Trauer und eine Flut kränkender Details, aber der wahre Zorn lag noch vor ihr. Eine sitzengelassene Frau von neunundfünfzig, in den frühsten Kinderjahren des Alters, in denen man gerade erst krabbeln lernte. Sie bog von der Chancery Lane in den schmalen Durchgang ein, der in das architektonische Prachtlabyrinth von Lincoln’s Inn hineinführte, und zwang ihre Gedanken zu ihrer Partita zurück. Zum Trommeln der Regentropfen auf ihrem Schirm hörte sie das beschwingte Andante, »schreitend«, eine bei Bach seltene Tempobezeichnung, die schöne, unbeschwerte Melodie über [51] dem schlendernden Bass, und an Great Hall vorbei verfielen ihre Schritte unwillkürlich in den Rhythmus dieser unirdisch heiteren Klänge. Die Töne schienen sich bis zu einem klaren, allgemeinmenschlichen Sinn aufzuschwingen, bedeuteten aber rein gar nichts. Nur Anmut, geläuterte Anmut. Oder Liebe in ihrer unbestimmtesten, weitesten Form, Liebe zu allen Menschen, unterschiedslos. Zu Kindern vielleicht. Johann Sebastian hatte zwanzig davon, aus zwei Ehen. Er ließ sich durch seine Arbeit nicht vom Lieben und Lehren abhalten, er sorgte für diejenigen, die überlebten, er komponierte für sie. Kinder.

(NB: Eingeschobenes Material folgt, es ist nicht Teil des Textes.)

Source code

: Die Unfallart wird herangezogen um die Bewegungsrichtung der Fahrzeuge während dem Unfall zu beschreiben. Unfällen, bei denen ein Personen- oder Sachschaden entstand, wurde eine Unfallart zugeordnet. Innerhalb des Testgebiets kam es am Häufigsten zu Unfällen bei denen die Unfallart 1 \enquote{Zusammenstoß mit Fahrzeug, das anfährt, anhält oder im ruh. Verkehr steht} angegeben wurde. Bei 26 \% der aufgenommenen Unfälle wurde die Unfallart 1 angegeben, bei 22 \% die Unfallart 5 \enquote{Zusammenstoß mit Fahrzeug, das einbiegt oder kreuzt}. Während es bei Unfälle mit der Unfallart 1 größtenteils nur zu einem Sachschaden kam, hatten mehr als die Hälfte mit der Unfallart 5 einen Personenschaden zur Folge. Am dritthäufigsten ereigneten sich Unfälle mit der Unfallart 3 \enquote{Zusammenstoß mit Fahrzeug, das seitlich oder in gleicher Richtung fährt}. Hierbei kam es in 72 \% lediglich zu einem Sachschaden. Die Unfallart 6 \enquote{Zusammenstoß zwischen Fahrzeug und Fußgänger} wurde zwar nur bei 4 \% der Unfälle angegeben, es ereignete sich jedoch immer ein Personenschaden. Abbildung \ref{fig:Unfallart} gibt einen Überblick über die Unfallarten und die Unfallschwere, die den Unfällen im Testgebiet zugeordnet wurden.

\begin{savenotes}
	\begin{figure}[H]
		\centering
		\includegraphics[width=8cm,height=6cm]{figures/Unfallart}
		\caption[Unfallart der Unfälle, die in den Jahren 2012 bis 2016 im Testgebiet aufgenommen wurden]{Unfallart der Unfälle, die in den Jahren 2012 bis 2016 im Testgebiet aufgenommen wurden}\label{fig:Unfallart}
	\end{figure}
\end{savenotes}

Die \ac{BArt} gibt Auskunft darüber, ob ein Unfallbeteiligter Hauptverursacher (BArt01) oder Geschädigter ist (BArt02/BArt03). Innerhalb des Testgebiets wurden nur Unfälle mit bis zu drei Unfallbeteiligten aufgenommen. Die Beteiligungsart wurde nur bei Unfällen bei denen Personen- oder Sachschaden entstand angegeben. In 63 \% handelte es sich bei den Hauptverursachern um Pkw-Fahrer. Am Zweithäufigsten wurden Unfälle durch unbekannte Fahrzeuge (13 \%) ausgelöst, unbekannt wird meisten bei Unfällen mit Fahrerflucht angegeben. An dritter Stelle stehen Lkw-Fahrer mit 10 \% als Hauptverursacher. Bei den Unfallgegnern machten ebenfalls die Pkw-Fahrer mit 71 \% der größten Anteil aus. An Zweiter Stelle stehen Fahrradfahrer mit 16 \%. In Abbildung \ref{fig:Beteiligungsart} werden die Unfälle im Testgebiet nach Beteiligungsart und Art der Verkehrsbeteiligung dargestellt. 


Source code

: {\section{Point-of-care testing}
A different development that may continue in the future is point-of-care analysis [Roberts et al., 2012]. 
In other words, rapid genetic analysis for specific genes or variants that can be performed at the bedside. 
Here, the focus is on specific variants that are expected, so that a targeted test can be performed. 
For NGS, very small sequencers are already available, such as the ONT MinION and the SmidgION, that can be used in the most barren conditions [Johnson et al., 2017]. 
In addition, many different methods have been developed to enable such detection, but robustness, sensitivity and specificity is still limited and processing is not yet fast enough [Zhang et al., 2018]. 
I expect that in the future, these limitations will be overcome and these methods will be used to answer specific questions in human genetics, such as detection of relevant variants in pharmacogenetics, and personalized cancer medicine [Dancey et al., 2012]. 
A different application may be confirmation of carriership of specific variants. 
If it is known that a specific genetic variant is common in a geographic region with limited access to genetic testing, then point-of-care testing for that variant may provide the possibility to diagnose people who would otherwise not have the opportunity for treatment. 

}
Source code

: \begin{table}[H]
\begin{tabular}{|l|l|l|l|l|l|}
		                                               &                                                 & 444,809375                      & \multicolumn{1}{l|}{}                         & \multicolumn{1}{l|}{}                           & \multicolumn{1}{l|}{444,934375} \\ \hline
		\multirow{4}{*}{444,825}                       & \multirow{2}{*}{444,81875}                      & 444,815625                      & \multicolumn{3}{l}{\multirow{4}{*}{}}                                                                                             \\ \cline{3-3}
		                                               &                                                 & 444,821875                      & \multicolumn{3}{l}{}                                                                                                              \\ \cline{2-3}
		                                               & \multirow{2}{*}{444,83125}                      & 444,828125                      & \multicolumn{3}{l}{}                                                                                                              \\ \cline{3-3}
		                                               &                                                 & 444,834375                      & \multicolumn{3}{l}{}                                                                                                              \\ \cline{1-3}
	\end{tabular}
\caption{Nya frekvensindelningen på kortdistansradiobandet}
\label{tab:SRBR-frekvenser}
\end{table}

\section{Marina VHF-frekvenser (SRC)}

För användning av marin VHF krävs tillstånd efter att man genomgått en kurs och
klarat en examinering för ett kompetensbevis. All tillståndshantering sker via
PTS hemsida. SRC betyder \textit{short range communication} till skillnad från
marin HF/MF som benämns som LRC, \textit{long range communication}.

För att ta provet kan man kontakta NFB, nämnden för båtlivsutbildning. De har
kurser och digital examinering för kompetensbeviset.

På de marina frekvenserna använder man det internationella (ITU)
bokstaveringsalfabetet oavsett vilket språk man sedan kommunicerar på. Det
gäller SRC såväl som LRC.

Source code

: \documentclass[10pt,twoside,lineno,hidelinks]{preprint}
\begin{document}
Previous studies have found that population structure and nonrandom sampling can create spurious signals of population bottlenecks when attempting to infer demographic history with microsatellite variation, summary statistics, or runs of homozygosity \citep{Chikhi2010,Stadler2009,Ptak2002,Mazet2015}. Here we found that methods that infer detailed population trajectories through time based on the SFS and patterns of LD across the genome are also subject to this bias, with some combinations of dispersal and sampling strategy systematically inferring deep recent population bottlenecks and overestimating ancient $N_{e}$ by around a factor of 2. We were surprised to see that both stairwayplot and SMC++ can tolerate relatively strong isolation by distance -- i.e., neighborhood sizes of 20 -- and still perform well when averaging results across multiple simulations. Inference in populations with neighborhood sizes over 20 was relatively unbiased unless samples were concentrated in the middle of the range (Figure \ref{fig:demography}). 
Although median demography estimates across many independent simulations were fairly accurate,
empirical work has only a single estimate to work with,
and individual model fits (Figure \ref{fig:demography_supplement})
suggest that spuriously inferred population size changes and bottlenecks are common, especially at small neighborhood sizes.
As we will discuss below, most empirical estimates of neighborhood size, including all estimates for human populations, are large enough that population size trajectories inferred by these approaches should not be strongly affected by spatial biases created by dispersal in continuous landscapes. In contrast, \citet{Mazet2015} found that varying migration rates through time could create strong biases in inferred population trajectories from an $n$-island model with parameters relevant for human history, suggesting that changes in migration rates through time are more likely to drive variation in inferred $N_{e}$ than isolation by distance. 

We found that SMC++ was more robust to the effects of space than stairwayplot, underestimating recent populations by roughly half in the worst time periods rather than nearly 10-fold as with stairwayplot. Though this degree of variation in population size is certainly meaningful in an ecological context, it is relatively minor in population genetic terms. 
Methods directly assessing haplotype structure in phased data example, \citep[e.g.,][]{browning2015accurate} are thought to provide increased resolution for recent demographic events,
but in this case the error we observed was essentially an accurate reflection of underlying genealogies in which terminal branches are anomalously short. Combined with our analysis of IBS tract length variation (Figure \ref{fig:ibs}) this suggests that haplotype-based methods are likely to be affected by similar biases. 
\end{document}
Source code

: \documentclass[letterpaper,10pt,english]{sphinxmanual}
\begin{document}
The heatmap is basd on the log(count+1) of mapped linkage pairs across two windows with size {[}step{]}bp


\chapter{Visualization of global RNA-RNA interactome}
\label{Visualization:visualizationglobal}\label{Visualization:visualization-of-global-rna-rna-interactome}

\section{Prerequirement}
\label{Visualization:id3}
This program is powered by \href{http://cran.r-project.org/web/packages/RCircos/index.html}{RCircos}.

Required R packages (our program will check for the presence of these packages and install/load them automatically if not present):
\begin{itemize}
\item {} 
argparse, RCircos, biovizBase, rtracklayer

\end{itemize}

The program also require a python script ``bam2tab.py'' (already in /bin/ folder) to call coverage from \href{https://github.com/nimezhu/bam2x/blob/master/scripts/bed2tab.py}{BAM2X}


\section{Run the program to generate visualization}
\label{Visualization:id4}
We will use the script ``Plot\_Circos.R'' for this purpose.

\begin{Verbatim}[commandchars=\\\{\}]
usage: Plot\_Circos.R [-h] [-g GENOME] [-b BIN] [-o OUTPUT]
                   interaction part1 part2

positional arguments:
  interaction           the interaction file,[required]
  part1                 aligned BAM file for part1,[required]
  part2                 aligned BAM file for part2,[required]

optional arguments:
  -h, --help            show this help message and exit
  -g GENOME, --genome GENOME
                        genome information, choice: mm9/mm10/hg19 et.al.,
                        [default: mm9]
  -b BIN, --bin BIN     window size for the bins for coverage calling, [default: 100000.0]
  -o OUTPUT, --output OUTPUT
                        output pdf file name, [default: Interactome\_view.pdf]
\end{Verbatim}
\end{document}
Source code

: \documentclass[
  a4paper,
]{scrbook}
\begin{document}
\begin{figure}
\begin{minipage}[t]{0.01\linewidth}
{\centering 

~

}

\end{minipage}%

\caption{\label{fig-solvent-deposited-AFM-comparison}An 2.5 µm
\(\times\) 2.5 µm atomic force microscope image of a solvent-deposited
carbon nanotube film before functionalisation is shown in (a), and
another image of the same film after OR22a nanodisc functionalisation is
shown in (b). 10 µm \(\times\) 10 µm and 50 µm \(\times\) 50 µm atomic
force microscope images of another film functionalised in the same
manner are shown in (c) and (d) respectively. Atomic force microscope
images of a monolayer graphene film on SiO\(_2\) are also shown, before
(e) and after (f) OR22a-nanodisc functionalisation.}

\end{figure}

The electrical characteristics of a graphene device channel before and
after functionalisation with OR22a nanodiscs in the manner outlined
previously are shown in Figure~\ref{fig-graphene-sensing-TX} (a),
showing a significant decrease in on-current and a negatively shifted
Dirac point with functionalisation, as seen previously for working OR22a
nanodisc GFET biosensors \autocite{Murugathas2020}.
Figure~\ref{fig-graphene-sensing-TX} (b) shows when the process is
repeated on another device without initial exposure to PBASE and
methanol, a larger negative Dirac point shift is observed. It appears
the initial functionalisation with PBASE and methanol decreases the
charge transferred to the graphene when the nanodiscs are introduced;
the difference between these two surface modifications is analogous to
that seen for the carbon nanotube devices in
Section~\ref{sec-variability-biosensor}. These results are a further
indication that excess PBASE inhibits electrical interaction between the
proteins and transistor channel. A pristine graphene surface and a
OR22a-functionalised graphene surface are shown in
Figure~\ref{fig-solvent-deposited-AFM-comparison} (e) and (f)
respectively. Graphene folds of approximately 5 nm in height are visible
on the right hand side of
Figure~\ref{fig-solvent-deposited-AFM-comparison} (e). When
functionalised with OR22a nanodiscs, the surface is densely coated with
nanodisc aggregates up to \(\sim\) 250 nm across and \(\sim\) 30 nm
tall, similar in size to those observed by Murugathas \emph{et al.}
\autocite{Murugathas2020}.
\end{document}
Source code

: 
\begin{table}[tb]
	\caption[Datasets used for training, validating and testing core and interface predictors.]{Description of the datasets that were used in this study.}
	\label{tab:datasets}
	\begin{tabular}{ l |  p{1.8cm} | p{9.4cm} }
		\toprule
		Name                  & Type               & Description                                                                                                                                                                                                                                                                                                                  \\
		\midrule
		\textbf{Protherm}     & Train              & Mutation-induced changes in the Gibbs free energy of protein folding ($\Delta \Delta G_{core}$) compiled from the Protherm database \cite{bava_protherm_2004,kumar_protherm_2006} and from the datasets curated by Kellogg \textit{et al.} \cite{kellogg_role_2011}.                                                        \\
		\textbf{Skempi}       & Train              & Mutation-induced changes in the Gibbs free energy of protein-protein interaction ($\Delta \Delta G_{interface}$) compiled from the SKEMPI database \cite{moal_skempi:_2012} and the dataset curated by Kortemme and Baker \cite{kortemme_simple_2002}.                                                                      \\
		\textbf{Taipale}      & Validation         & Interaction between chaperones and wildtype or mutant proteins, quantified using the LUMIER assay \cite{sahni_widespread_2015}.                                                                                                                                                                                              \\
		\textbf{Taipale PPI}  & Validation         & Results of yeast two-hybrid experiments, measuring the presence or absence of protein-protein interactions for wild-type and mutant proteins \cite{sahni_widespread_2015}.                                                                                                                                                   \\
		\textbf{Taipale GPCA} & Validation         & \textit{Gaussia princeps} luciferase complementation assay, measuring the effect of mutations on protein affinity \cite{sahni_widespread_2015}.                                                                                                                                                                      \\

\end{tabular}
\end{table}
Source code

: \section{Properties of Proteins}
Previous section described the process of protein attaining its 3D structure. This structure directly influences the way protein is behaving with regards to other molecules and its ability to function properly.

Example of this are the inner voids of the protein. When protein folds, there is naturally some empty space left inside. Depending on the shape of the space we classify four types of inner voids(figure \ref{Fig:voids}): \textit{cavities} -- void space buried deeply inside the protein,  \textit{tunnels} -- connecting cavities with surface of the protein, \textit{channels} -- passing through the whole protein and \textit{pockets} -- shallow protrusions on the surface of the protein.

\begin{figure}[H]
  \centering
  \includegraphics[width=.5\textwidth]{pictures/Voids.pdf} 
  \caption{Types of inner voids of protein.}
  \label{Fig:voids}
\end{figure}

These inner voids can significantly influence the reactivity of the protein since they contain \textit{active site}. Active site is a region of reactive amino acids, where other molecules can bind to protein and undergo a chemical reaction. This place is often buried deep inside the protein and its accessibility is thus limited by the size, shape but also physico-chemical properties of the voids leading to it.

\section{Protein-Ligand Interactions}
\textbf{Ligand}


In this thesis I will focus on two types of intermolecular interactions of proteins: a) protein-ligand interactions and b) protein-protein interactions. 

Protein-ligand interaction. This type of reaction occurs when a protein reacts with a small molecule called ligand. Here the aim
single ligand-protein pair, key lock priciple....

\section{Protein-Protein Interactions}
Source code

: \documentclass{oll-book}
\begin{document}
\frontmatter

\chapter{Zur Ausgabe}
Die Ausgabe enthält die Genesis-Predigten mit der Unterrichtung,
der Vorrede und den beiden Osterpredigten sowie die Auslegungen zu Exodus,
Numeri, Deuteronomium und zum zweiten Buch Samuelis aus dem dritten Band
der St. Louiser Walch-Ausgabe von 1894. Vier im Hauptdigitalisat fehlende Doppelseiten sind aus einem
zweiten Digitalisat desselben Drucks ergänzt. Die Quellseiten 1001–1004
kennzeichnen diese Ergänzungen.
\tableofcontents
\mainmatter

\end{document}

Der unentrinnbare Gedanke stellte sich wieder einmal ein, während sie zu der anspruchsvollen Fuge überging, die sie aus Liebe zu ihrem Mann gemeistert hatte, und sie mit voller Wucht spielte, fehlerlos, die einzelnen Stimmen sauber getrennt.

Ja, ihre Kinderlosigkeit war selbst eine Fuge, eine Flucht – das ständig wiederkehrende Thema, dessen sie sich jetzt zu erwehren versuchte −, eine Flucht vor ihrer eigentlichen Bestimmung. Sie war nicht zur Frau geworden, so wie ihre Mutter dieses Wort verstand. Der Weg zum gegenwärtigen Zustand war ein langgezogener, von Jack und ihr über zwei Jahrzehnte hinweg gemeinsam gespielter Kontrapunkt, mit Dissonanzen, die auftauchten und sich auflösten, die sie aber in unruhigen, oft entsetzten Augenblicken immer wieder anklingen ließ, derweil die fruchtbaren Jahre dahingingen, Fiona fast zu beschäftigt, es überhaupt zu bemerken.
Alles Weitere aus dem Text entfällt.